__Records from a dataset__.
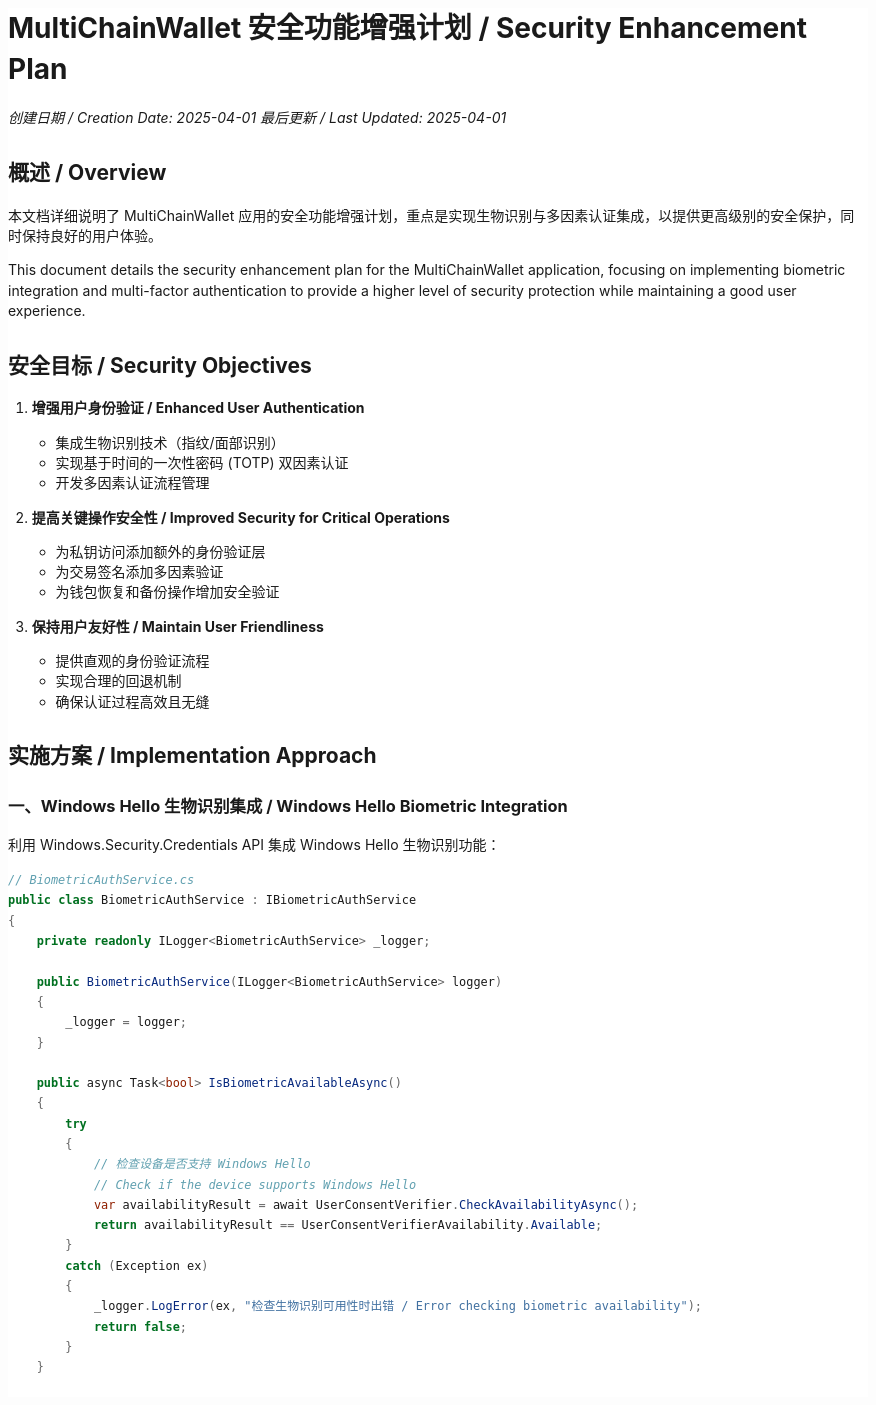 # MultiChainWallet 安全功能增强计划 / Security Enhancement Plan

*创建日期 / Creation Date: 2025-04-01*
*最后更新 / Last Updated: 2025-04-01*

## 概述 / Overview

本文档详细说明了 MultiChainWallet 应用的安全功能增强计划，重点是实现生物识别与多因素认证集成，以提供更高级别的安全保护，同时保持良好的用户体验。

This document details the security enhancement plan for the MultiChainWallet application, focusing on implementing biometric integration and multi-factor authentication to provide a higher level of security protection while maintaining a good user experience.

## 安全目标 / Security Objectives

1. **增强用户身份验证 / Enhanced User Authentication**
   - 集成生物识别技术（指纹/面部识别）
   - 实现基于时间的一次性密码 (TOTP) 双因素认证
   - 开发多因素认证流程管理

2. **提高关键操作安全性 / Improved Security for Critical Operations**
   - 为私钥访问添加额外的身份验证层
   - 为交易签名添加多因素验证
   - 为钱包恢复和备份操作增加安全验证

3. **保持用户友好性 / Maintain User Friendliness**
   - 提供直观的身份验证流程
   - 实现合理的回退机制
   - 确保认证过程高效且无缝

## 实施方案 / Implementation Approach

### 一、Windows Hello 生物识别集成 / Windows Hello Biometric Integration

利用 Windows.Security.Credentials API 集成 Windows Hello 生物识别功能：

```csharp
// BiometricAuthService.cs
public class BiometricAuthService : IBiometricAuthService
{
    private readonly ILogger<BiometricAuthService> _logger;
    
    public BiometricAuthService(ILogger<BiometricAuthService> logger)
    {
        _logger = logger;
    }
    
    public async Task<bool> IsBiometricAvailableAsync()
    {
        try
        {
            // 检查设备是否支持 Windows Hello
            // Check if the device supports Windows Hello
            var availabilityResult = await UserConsentVerifier.CheckAvailabilityAsync();
            return availabilityResult == UserConsentVerifierAvailability.Available;
        }
        catch (Exception ex)
        {
            _logger.LogError(ex, "检查生物识别可用性时出错 / Error checking biometric availability");
            return false;
        }
    }
    
```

__Work required__. Print nothing but the lines from the one that contains "- 提供直观的身份验证流程" to the final line of the data, both included, exactly as they read.

__Output__.
   - 提供直观的身份验证流程
   - 实现合理的回退机制
   - 确保认证过程高效且无缝

## 实施方案 / Implementation Approach

### 一、Windows Hello 生物识别集成 / Windows Hello Biometric Integration

利用 Windows.Security.Credentials API 集成 Windows Hello 生物识别功能：

```csharp
// BiometricAuthService.cs
public class BiometricAuthService : IBiometricAuthService
{
    private readonly ILogger<BiometricAuthService> _logger;
    
    public BiometricAuthService(ILogger<BiometricAuthService> logger)
    {
        _logger = logger;
    }
    
    public async Task<bool> IsBiometricAvailableAsync()
    {
        try
        {
            // 检查设备是否支持 Windows Hello
            // Check if the device supports Windows Hello
            var availabilityResult = await UserConsentVerifier.CheckAvailabilityAsync();
            return availabilityResult == UserConsentVerifierAvailability.Available;
        }
        catch (Exception ex)
        {
            _logger.LogError(ex, "检查生物识别可用性时出错 / Error checking biometric availability");
            return false;
        }
    }
    
```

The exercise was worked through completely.